What is required:
Among the entries that follow, how many lines contain the string "cross"? Write the number alone.

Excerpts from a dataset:
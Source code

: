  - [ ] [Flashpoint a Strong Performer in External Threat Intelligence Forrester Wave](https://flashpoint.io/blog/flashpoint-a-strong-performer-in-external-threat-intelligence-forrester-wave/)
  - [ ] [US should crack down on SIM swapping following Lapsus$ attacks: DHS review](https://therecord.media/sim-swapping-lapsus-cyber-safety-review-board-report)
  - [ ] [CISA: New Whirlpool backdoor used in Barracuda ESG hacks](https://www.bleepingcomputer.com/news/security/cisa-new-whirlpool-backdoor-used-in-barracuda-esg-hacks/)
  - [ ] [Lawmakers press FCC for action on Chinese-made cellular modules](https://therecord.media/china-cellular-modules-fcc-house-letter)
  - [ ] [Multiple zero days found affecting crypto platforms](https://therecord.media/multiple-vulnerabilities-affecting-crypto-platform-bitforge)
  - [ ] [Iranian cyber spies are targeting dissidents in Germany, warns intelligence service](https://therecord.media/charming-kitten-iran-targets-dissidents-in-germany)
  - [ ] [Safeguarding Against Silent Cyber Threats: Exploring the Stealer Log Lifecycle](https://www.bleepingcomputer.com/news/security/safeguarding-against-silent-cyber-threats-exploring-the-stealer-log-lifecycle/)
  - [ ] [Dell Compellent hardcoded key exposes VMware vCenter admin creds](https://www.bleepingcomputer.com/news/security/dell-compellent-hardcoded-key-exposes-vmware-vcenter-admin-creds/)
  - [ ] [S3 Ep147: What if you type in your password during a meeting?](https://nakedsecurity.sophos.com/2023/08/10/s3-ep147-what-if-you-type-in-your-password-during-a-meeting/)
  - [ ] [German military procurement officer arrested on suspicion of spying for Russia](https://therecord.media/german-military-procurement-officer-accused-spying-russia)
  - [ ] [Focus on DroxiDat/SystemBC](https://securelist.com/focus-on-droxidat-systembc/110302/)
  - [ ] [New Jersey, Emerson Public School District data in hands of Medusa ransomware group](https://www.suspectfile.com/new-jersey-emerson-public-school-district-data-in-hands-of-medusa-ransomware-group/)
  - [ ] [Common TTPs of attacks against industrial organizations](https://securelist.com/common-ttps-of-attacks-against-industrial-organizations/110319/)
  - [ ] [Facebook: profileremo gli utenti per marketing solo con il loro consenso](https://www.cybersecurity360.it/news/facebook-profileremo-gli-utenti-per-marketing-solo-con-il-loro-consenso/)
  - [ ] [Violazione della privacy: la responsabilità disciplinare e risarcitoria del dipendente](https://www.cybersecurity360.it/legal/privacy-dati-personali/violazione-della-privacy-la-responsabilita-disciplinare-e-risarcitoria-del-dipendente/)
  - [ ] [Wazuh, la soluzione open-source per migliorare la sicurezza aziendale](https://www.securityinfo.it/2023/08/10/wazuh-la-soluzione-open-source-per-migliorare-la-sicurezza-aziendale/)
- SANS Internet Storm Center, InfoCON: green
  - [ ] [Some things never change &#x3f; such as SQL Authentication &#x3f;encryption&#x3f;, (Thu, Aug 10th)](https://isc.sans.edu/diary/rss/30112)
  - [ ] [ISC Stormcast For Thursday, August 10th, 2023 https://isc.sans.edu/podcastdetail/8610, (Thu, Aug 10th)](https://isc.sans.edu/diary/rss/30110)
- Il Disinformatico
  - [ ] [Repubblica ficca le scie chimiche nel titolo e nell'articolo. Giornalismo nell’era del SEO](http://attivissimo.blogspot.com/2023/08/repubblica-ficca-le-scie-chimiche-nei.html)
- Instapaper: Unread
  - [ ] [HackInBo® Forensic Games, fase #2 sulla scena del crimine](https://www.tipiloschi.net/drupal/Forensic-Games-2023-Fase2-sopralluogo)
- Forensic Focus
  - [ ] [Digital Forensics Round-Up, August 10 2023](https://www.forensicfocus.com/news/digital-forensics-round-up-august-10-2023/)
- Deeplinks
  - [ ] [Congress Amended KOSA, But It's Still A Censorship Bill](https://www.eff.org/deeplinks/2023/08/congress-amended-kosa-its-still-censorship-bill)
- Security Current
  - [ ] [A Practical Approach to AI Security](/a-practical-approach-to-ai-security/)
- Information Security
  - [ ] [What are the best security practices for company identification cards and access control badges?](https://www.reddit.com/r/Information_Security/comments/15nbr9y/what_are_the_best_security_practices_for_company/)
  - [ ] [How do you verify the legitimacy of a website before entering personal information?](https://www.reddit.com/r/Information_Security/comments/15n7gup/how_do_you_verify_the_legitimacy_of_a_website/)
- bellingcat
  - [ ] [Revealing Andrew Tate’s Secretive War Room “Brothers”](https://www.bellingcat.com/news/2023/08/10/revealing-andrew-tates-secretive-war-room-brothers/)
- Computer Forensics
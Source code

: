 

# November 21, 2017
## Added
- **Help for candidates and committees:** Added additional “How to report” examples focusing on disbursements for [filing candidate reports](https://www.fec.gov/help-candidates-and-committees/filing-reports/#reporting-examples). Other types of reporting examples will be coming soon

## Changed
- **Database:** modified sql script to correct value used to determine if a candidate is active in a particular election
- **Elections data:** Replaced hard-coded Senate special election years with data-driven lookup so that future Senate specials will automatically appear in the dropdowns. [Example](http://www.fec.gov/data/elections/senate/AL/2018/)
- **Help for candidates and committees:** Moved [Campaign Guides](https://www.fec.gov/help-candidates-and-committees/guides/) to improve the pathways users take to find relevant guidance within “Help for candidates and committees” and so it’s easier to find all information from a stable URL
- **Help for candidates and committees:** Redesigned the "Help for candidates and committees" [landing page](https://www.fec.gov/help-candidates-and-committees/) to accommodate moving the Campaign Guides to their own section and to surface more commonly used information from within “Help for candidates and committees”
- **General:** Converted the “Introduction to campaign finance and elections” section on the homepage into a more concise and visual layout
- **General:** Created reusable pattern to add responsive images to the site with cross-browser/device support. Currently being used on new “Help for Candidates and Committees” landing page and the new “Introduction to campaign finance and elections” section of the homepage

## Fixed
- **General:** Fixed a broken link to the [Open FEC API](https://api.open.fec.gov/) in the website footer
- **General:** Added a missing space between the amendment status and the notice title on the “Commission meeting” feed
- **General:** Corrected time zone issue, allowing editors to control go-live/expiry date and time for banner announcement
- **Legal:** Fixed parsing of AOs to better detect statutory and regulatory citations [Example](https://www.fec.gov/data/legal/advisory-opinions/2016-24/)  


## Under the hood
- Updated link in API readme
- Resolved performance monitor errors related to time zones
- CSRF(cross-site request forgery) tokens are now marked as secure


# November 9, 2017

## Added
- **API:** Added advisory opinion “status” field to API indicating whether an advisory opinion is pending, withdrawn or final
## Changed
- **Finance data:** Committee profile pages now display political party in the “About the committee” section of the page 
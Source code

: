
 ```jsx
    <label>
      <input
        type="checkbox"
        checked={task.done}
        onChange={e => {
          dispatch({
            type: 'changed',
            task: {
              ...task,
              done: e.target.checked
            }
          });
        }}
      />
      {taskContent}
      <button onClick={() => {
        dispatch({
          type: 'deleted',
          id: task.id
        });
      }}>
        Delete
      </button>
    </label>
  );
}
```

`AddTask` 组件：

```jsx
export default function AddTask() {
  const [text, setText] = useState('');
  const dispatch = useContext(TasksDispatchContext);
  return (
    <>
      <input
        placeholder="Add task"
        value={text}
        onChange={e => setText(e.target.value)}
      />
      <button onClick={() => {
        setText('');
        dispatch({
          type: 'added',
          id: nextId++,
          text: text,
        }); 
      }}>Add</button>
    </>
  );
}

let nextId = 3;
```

Result of the exercise:
2